This is what leaps with fear; and in the same neighborhood

we are soothed by joy: this then is where the mind is.

All the rest of the soul is diffused through the body

and moves at the inclination of the mind.

The mind can know for itself and rejoice for itself

when a thing moves neither the body nor the soul,

and as when we feel a pain in the eye or head

it does not follow that the whole body suffers,

in the same way the mind can suffer by itself

or can feel joy, when the other parts of the soul,

throughout the limbs, have no sort of special sensation.

It is true that when the mind feels some vehement fear

the whole of the soul throughout all the limbs is in sympathy;

then we may see sweat and pallor all over the body,

the tongue will falter and the voice will choke,

there is mist in the eyes, ringing in the ears, the limbs faint

so that men will often go under from terror of mind.
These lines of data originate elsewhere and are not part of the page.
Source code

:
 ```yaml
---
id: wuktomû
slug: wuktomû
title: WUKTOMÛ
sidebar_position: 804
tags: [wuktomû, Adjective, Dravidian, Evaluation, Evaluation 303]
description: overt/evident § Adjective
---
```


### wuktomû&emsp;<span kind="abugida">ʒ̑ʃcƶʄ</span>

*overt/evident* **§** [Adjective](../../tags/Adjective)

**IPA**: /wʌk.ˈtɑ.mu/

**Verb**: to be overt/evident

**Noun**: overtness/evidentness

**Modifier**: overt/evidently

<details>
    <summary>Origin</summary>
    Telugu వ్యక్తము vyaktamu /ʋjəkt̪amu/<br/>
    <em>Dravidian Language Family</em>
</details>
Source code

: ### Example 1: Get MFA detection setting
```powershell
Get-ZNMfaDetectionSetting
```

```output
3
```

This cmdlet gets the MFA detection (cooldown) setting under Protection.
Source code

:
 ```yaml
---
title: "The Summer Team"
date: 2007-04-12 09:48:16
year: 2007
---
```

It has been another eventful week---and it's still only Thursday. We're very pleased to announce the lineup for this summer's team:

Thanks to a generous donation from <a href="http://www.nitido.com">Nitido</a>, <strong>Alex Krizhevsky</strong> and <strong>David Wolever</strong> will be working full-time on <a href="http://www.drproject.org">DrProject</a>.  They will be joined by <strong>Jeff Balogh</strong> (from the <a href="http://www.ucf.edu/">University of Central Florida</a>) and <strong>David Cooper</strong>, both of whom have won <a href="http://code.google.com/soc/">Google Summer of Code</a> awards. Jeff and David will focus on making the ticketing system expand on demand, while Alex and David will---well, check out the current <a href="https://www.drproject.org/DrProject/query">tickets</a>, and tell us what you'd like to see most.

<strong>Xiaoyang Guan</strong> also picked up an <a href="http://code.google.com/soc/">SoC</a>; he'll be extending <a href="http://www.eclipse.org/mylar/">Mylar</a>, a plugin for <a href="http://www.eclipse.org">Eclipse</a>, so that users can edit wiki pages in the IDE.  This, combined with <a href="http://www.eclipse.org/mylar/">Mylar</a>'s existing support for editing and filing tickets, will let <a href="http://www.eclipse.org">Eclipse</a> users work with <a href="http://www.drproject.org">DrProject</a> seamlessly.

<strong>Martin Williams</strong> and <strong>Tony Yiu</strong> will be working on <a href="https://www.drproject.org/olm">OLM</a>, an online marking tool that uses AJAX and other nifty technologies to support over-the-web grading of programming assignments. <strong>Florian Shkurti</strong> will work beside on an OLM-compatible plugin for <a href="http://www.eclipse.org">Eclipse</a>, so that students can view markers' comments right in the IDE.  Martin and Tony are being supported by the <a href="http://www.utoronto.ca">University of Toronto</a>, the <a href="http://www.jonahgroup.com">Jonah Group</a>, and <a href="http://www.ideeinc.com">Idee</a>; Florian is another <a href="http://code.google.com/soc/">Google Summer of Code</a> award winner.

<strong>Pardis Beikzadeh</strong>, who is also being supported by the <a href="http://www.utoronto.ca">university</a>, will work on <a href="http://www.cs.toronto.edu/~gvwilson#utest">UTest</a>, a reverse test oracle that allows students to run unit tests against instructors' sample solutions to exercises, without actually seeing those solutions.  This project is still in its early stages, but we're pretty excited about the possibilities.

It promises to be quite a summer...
It is not difficult to conclude from this

that soul and mind are connected; when the mind is struck

the rest of the body is shaken and struck in its turn.

.

The same line of reasoning suggests that the mind and the soul

are material: for they propel the limbs,

rouse the body from sleep or change facial expressions

and indeed control the movement of the whole man:

(None of which could happen at all except by touch

and for touch there must be a body): must it not be admitted

there is something of body about both the mind and the soul?

.

For the rest, you notice the mind suffers with the body

and shares all the sensations of the body.

If the point of an arrow, without quite killing a man,

pierces him and damages bones and nerves,

he is likely to faint and fall limply to the ground.

Once there, as it were the tide in his mind rises

and he feels a vague inclination to get up.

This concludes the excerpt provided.